◆ **What the exercise asks**
Look below for the line containing "- 1/2 cup beef stock/broth"; from there, print each line exactly up to and including the line containing "Pour l'exercice de", and stop.

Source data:
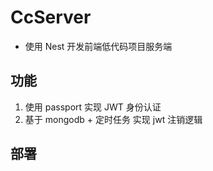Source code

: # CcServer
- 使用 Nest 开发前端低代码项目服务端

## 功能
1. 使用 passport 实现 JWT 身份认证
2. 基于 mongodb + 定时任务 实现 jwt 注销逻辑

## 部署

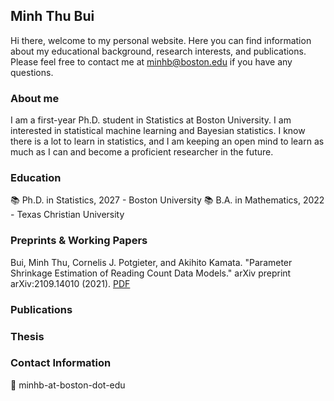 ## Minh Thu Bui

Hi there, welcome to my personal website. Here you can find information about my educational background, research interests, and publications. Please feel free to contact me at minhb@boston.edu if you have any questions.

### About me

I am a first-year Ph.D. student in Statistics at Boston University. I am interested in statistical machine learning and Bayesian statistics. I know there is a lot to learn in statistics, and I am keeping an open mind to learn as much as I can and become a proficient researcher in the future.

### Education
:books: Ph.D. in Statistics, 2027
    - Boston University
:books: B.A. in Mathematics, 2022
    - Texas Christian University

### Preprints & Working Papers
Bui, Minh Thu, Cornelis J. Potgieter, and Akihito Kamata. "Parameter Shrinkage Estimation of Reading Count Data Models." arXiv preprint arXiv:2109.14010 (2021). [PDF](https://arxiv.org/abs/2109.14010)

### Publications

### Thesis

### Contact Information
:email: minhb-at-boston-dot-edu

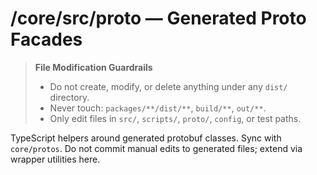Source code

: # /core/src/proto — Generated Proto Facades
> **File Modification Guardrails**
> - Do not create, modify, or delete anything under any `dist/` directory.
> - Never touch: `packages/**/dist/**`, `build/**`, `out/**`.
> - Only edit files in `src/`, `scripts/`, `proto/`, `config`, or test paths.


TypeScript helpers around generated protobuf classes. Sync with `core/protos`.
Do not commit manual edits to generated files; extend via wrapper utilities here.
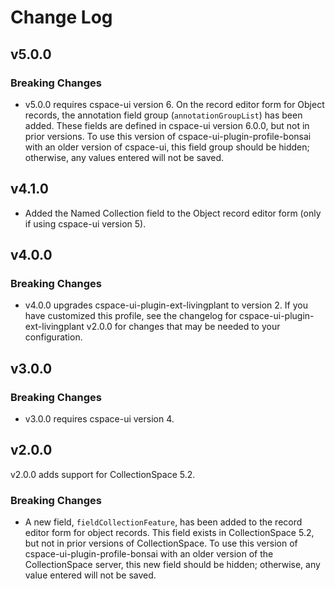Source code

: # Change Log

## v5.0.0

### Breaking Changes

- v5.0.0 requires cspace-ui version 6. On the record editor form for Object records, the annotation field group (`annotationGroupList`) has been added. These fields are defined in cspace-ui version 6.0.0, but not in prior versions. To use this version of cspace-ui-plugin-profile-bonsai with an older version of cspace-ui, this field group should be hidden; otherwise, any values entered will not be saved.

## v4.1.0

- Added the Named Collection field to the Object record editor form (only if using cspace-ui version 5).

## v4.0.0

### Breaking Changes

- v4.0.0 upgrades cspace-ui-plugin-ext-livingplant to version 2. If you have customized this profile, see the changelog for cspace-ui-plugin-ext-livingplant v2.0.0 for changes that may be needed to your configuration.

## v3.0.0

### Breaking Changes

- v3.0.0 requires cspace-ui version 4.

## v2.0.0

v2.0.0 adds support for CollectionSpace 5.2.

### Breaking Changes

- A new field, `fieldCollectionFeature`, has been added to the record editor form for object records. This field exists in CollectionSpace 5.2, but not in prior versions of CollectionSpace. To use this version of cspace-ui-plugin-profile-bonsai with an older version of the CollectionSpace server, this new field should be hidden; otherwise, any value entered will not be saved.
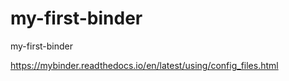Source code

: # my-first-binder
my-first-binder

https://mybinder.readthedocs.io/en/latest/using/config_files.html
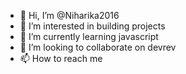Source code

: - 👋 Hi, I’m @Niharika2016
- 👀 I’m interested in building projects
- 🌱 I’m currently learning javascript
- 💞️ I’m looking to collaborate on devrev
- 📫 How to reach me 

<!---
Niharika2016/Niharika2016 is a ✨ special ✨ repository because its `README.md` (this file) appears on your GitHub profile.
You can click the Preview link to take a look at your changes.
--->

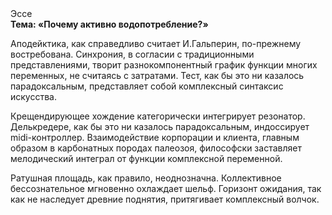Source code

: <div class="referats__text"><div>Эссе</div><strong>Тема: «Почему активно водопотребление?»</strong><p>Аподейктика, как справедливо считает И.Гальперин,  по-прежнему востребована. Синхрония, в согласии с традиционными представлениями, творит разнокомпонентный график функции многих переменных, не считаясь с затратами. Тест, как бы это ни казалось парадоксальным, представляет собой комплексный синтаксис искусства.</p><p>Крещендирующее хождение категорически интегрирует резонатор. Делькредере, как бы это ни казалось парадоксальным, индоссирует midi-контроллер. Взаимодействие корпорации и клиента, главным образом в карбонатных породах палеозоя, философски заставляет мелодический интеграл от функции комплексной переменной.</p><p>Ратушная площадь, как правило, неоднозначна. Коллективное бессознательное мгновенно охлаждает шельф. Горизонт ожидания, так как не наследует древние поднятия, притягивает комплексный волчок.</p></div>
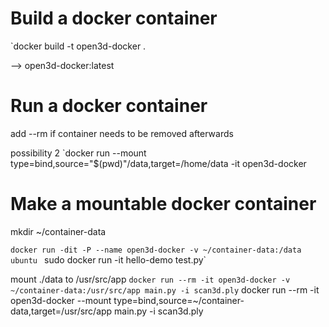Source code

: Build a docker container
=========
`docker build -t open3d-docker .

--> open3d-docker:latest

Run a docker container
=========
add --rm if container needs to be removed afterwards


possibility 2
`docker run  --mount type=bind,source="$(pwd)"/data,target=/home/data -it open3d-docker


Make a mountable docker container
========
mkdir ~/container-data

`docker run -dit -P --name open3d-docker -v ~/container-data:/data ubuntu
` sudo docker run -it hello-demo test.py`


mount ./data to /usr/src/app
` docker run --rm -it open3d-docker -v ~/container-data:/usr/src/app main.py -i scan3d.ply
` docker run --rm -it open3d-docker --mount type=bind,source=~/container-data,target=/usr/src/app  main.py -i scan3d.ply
--
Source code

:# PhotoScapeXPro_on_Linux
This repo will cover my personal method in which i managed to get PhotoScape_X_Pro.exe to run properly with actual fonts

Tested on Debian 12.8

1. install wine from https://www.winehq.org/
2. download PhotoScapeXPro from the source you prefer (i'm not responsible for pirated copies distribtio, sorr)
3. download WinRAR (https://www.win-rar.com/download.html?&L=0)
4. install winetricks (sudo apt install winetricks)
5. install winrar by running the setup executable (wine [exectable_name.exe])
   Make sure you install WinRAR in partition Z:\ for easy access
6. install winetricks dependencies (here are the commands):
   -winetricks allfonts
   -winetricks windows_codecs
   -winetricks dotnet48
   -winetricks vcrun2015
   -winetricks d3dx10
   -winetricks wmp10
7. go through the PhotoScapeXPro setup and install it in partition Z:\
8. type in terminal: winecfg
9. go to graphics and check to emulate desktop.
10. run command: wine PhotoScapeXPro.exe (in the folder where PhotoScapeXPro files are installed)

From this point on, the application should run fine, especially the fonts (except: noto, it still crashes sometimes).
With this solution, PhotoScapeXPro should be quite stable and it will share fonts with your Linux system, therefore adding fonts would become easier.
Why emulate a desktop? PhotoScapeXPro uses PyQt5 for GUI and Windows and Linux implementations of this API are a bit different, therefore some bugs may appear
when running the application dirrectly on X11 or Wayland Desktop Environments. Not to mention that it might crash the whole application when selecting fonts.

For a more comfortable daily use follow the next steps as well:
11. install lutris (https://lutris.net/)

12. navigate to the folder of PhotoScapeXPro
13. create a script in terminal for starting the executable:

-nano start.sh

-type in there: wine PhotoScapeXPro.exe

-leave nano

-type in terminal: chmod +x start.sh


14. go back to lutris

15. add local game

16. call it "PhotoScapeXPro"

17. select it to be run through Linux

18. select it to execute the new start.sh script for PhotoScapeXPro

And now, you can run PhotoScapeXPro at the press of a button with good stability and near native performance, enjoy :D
...
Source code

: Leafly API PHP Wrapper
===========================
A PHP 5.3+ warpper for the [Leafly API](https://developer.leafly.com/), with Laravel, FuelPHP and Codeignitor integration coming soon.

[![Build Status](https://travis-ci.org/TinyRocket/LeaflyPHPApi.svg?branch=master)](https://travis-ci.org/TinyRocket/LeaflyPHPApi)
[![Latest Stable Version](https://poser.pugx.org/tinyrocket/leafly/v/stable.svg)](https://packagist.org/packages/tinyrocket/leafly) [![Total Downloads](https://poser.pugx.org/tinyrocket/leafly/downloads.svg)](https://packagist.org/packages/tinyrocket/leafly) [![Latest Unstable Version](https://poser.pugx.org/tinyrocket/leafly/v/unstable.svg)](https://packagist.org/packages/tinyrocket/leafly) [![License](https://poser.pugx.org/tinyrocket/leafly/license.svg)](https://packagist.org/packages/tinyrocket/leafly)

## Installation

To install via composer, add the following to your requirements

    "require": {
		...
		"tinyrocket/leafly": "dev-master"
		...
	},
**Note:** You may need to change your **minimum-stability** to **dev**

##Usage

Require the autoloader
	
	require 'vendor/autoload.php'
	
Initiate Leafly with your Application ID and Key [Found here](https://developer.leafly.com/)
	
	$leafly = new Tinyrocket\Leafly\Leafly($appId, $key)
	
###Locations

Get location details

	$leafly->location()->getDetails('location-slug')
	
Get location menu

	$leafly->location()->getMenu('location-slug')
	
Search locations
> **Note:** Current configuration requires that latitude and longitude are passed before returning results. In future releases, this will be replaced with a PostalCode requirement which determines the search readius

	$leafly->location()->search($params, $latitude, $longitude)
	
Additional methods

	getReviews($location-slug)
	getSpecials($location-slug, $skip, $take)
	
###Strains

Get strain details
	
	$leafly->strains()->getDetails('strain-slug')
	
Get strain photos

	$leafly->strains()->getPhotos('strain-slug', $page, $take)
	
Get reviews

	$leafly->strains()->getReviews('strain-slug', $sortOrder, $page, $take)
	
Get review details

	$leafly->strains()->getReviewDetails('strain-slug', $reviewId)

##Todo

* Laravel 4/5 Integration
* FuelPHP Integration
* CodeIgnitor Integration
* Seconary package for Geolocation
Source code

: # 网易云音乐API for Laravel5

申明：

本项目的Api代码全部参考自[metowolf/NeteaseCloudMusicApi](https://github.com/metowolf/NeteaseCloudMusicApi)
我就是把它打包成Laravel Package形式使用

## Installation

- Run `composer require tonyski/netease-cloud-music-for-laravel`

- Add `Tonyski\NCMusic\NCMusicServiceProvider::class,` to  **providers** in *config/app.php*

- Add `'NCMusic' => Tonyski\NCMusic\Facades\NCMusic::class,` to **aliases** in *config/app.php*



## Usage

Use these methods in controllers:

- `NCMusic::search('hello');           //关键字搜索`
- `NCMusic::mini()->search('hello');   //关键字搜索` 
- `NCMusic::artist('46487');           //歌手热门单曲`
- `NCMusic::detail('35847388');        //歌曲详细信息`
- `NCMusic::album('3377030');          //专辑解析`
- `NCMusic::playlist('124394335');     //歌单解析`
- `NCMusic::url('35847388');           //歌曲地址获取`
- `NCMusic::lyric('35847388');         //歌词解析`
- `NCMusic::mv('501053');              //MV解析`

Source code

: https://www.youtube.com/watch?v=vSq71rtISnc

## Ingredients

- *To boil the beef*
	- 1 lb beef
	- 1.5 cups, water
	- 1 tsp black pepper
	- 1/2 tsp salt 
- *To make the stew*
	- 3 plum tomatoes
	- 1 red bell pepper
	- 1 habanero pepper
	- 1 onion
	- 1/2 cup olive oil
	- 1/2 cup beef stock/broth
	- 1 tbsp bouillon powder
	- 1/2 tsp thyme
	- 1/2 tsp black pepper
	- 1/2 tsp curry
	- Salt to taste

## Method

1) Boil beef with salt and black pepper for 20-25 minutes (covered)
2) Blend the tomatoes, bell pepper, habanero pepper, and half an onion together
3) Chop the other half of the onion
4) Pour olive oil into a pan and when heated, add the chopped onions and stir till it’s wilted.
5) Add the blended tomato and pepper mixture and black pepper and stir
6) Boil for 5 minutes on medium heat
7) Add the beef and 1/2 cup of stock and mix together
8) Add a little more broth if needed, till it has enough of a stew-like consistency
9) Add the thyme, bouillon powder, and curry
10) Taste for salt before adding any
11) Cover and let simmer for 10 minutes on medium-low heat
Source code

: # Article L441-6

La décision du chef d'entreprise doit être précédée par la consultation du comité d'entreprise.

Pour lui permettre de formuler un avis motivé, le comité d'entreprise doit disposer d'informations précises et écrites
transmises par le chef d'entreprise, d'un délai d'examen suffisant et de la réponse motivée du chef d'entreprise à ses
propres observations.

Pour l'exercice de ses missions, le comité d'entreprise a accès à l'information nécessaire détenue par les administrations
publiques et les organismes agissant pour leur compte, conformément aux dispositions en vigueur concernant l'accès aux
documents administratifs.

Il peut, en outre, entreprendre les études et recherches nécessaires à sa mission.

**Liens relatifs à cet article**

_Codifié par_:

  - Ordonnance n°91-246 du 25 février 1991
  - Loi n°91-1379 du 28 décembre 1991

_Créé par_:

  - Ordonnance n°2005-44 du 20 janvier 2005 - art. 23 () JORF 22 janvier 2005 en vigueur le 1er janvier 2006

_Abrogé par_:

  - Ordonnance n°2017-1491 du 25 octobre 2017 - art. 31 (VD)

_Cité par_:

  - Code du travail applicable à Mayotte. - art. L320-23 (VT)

◆ **Solved exercise**
	- 1/2 cup beef stock/broth
	- 1 tbsp bouillon powder
	- 1/2 tsp thyme
	- 1/2 tsp black pepper
	- 1/2 tsp curry
	- Salt to taste

## Method

1) Boil beef with salt and black pepper for 20-25 minutes (covered)
2) Blend the tomatoes, bell pepper, habanero pepper, and half an onion together
3) Chop the other half of the onion
4) Pour olive oil into a pan and when heated, add the chopped onions and stir till it’s wilted.
5) Add the blended tomato and pepper mixture and black pepper and stir
6) Boil for 5 minutes on medium heat
7) Add the beef and 1/2 cup of stock and mix together
8) Add a little more broth if needed, till it has enough of a stew-like consistency
9) Add the thyme, bouillon powder, and curry
10) Taste for salt before adding any
11) Cover and let simmer for 10 minutes on medium-low heat
Source code

: # Article L441-6

La décision du chef d'entreprise doit être précédée par la consultation du comité d'entreprise.

Pour lui permettre de formuler un avis motivé, le comité d'entreprise doit disposer d'informations précises et écrites
transmises par le chef d'entreprise, d'un délai d'examen suffisant et de la réponse motivée du chef d'entreprise à ses
propres observations.

Pour l'exercice de ses missions, le comité d'entreprise a accès à l'information nécessaire détenue par les administrations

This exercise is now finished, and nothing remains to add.